◆ WHAT NEEDS TO BE DONE:
Restate exactly the lines that run from the start of the records below to the line containing "## Common framework", counting both ends, and nothing else; pictures stay out.
==== SOURCE MATERIAL ====
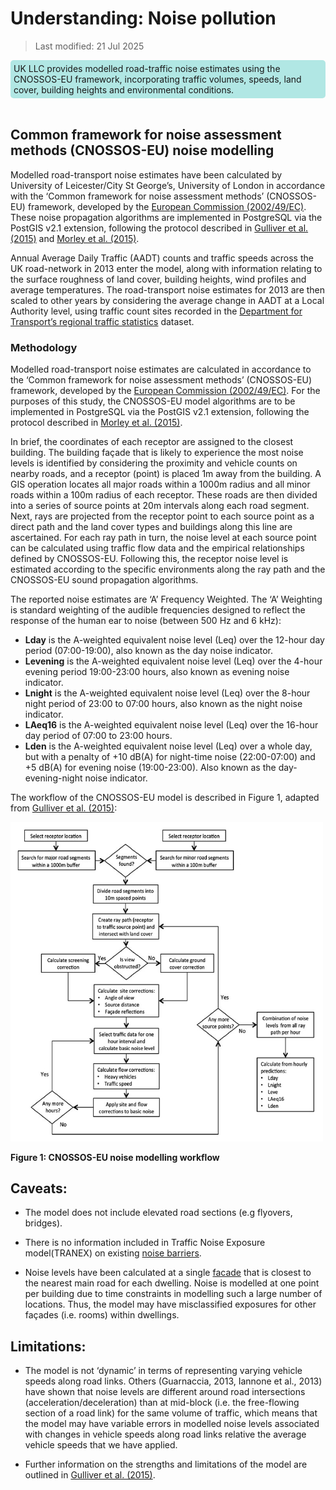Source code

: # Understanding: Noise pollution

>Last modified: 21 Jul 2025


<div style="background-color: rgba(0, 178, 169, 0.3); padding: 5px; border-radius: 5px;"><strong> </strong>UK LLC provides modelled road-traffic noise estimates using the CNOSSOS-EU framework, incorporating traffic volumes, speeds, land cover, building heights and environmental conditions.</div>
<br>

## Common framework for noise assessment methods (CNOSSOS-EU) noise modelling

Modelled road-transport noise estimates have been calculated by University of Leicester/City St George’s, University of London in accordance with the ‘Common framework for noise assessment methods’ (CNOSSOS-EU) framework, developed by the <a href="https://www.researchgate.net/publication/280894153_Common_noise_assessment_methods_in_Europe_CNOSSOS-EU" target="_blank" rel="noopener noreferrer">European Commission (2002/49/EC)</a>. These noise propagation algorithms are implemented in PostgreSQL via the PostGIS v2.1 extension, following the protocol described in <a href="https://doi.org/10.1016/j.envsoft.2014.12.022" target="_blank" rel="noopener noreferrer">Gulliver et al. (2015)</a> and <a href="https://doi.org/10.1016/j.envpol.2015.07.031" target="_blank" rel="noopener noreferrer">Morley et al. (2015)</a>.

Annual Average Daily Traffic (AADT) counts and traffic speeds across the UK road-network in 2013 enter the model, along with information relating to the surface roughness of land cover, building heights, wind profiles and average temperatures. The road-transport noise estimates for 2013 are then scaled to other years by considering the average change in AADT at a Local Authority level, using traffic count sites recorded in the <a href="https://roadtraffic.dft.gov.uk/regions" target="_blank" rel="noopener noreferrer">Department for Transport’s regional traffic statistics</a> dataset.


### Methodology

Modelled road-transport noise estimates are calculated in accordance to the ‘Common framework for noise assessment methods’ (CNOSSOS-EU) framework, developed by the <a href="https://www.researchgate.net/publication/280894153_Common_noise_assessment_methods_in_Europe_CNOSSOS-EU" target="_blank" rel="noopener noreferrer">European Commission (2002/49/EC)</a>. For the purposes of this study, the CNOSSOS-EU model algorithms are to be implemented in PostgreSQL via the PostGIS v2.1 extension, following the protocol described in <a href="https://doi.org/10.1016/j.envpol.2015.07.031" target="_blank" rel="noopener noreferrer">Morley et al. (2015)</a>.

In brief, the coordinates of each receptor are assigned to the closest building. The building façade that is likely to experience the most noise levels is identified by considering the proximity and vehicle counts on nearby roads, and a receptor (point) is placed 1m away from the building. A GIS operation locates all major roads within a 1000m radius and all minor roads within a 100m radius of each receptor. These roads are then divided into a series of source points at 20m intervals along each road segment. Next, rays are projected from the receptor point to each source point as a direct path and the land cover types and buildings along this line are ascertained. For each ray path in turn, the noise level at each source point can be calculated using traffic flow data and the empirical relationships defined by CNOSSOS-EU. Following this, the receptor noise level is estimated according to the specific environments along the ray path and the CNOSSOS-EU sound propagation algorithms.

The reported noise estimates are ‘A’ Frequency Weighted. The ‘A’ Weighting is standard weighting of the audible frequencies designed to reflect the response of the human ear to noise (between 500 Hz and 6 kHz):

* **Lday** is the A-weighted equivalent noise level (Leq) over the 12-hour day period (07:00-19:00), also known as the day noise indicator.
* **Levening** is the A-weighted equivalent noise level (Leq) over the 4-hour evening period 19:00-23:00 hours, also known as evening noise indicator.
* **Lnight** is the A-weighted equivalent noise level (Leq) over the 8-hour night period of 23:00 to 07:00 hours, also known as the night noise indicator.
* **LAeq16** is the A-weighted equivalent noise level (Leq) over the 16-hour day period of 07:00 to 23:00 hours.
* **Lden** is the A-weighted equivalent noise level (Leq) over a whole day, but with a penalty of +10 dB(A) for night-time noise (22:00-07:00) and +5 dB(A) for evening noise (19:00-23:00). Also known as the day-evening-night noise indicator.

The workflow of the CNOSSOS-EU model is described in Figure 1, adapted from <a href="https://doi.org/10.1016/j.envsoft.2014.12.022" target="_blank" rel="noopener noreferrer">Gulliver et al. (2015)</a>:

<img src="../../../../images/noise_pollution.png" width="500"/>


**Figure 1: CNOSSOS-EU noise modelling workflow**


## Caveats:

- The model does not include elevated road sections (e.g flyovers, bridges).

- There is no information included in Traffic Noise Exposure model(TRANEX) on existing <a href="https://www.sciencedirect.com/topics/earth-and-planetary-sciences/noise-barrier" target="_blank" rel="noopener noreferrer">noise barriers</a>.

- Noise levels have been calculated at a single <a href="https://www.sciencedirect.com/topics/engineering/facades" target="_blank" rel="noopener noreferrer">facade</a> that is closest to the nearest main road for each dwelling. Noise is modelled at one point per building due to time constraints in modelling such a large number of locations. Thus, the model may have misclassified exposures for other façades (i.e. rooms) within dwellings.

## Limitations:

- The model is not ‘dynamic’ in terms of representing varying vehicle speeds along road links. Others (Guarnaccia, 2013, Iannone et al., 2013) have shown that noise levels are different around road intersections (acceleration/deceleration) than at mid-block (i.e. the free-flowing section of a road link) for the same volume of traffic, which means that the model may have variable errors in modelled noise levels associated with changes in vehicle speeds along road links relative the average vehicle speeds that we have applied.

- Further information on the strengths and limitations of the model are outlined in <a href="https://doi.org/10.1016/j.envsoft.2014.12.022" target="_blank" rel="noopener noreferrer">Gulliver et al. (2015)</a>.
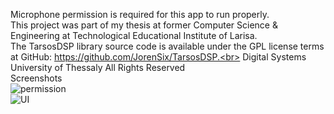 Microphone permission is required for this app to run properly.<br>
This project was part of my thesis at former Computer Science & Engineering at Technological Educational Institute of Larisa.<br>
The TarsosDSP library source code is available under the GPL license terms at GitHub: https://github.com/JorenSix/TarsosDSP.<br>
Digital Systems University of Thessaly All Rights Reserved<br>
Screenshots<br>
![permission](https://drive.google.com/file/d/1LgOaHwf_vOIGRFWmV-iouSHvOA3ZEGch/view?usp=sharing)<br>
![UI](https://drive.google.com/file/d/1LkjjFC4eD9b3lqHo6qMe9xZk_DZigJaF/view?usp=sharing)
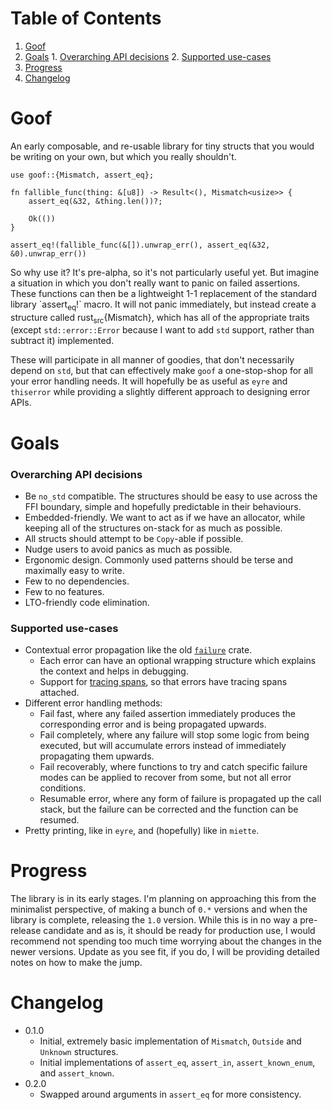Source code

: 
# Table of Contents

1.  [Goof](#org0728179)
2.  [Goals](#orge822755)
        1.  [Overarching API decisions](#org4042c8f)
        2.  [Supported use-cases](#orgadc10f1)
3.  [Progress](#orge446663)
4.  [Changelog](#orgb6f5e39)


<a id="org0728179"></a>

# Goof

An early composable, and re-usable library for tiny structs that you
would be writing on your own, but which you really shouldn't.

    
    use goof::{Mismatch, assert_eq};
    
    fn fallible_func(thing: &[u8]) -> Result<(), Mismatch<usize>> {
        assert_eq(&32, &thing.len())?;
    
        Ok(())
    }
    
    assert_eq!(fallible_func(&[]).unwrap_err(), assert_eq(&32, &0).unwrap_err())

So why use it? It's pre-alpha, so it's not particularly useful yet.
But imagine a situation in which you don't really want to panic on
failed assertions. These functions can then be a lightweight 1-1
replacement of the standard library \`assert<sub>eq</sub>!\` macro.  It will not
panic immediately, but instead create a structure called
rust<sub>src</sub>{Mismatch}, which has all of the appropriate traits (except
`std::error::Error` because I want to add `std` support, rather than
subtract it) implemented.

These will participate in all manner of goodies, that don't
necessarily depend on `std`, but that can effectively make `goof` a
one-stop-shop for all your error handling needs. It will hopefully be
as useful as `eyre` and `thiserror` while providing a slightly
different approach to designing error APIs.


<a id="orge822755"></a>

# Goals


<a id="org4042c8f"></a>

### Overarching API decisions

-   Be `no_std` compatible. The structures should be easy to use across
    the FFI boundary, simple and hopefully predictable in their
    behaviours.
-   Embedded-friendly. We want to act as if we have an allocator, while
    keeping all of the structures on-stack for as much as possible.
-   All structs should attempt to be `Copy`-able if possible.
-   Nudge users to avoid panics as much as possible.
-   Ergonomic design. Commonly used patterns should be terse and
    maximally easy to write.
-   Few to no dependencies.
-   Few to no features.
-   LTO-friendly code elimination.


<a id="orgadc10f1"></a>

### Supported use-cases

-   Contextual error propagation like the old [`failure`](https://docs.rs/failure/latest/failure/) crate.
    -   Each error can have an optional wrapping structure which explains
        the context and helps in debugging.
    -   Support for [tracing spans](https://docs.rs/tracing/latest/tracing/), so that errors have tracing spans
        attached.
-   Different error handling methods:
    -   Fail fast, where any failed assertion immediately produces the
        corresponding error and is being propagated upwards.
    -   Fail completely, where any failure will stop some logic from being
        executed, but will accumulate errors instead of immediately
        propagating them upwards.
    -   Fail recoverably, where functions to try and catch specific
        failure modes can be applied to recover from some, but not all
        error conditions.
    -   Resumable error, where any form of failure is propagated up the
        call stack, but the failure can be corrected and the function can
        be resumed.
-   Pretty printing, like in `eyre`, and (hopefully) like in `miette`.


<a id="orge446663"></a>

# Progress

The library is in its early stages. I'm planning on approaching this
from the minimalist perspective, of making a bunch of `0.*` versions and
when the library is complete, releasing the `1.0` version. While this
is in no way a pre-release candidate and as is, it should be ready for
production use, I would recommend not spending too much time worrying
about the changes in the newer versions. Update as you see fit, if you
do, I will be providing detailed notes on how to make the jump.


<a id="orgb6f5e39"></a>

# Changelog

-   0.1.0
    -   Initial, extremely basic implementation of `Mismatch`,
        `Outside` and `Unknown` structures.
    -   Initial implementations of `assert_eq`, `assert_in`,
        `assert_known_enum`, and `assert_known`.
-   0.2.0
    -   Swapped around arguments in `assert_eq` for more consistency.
====
◆ EXERCISE SOLUTION:
Source code

: # Understanding: Noise pollution

>Last modified: 21 Jul 2025


<div style="background-color: rgba(0, 178, 169, 0.3); padding: 5px; border-radius: 5px;"><strong> </strong>UK LLC provides modelled road-traffic noise estimates using the CNOSSOS-EU framework, incorporating traffic volumes, speeds, land cover, building heights and environmental conditions.</div>
<br>

## Common framework for noise assessment methods (CNOSSOS-EU) noise modelling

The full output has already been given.